When Byfield concluded, three MTSU student representatives from the National Pan-Hellenic Council, the MTSU chapter of the NAACP, and the Africana Studies Program asked the first several questions, addressing politics in the church and many others relative topics.
“We’re political because Jesus is political,” Byfield said. “I think we need to be more strategic in how we use our politics… Power has eroded our strength, but it is my job to affect change and use my church to do so.”
I don’t know if we can define unity. We are a diverse people. There are always going to be things that we don’t agree on… as long as where we disagree doesn’t harm each other.Bishop Anne Byfield on creating a race of unity rather than division.

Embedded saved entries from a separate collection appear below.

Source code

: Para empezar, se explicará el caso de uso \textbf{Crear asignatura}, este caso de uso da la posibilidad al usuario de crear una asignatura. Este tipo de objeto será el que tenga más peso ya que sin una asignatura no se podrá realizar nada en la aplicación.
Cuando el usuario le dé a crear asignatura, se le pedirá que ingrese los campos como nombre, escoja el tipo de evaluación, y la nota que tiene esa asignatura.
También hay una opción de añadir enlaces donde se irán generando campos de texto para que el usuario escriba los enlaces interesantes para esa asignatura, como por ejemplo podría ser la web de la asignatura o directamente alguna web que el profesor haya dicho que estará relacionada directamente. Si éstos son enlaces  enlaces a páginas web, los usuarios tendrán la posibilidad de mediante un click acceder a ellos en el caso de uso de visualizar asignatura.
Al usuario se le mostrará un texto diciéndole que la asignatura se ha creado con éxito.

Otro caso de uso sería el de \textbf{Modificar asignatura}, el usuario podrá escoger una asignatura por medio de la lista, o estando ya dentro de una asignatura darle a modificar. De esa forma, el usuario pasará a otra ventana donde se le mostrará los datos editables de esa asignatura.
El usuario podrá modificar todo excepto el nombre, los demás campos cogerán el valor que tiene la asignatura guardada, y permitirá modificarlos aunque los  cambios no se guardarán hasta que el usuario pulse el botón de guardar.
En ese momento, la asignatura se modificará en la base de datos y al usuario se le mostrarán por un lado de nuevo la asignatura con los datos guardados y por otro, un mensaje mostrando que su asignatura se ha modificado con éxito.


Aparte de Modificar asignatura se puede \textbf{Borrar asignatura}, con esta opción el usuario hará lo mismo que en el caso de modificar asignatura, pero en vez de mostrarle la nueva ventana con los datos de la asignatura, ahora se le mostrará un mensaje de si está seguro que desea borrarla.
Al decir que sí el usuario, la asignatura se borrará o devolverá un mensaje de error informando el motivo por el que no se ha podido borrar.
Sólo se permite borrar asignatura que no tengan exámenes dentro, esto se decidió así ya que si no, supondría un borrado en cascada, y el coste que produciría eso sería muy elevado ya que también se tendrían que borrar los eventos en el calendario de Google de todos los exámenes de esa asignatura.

Questions were then opened to the crowd, where Byfield was asked what advice she would give to young black women who want to become leaders. “Decide that it doesn’t matter what they say about you…” Byfield said. “You are who God created you to be, and God created you to be anything you want to be… so go for it. Just believe and hold that belief until you reach where you’re supposed to go.”
Byfield then addressed ways that sexism can be overcome in the church and in society. “I need brothers to speak truth to other brothers.” She encouraged the crowd to stand up for women who are being ridiculed or abused instead of ignoring it or making fun of it. “Truth telling” is the basis of overcoming sexism, Byfield said. “The initial truth telling has to be an honest conversation, then how can we empower our brothers and our sisters to do what is right.”
Byfield concluded with talking about black love, the theme for MTSU’s Black History Month. “You don’t have to be married to have black love, but the commercials we’re seeing now, where you’re seeing more and more families in the commercials… it helps,” Byfield said. “It has to be modeled. It has to be taught. It has to be very, very practical.”
MTSU graduate student Kaitlyn Sultenfuss shared her thoughts on Byfield’s message. “I thought it was awesome,” Sultenfuss said about the event. “It definitely gave a lot of insight and perspective. Being able to see and hear the differences in diversity helps give me a new sense of where I can go in the field and where I can help.” Sultenfuss is majoring in History with a foreign relations focus.
Murfreesboro native, 21-year-old Brycen Paul Heisey, attended the event as well, hearing about it from friends who are students at MTSU. “Bishop Byfield was dead on in saying that sexism must be stopped by guys too,” Heisey said. “A lot of it is going to take place behind a woman’s back, and it’s up to us to stand up for women when they aren’t there to stand up for themselves, as anybody should do for anyone.”
MTSU’s last guest speaker, Dr. Jackie Walters, will be concluding Black History Month celebration on campus and kick-starting Women’s History Month celebration in March.